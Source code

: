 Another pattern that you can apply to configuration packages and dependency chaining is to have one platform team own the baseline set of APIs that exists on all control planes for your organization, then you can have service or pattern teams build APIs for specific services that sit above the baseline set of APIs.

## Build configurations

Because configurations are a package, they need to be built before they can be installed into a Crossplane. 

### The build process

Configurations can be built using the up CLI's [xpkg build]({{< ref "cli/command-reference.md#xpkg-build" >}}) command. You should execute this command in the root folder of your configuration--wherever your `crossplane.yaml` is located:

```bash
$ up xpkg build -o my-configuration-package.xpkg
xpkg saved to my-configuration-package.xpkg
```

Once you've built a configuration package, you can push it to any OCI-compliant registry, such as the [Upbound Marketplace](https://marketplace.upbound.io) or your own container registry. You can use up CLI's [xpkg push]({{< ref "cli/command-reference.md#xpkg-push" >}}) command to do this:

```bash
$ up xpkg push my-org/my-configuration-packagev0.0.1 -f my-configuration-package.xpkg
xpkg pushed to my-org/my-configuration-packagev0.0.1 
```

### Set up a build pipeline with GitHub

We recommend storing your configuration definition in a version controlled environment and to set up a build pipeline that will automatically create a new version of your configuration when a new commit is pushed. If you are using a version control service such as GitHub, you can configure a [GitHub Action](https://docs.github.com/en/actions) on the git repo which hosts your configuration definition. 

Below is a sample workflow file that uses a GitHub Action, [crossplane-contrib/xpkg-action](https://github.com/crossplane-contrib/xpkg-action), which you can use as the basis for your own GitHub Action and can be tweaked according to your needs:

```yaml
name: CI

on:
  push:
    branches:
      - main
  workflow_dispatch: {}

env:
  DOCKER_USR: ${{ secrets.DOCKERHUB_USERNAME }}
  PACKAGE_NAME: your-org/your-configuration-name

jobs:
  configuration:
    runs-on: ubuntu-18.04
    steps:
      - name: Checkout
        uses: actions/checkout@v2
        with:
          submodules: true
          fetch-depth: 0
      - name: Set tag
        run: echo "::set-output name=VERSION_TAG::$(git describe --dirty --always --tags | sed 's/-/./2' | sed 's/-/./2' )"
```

━━━━━━━━━━━━━━━━━━━━

- DESCRIPTION OF THE TASK
An answer is complete only when it holds every line above containing the string "built".

- EXERCISE SOLUTION
Because configurations are a package, they need to be built before they can be installed into a Crossplane. 
Configurations can be built using the up CLI's [xpkg build]({{< ref "cli/command-reference.md#xpkg-build" >}}) command. You should execute this command in the root folder of your configuration--wherever your `crossplane.yaml` is located:
Once you've built a configuration package, you can push it to any OCI-compliant registry, such as the [Upbound Marketplace](https://marketplace.upbound.io) or your own container registry. You can use up CLI's [xpkg push]({{< ref "cli/command-reference.md#xpkg-push" >}}) command to do this:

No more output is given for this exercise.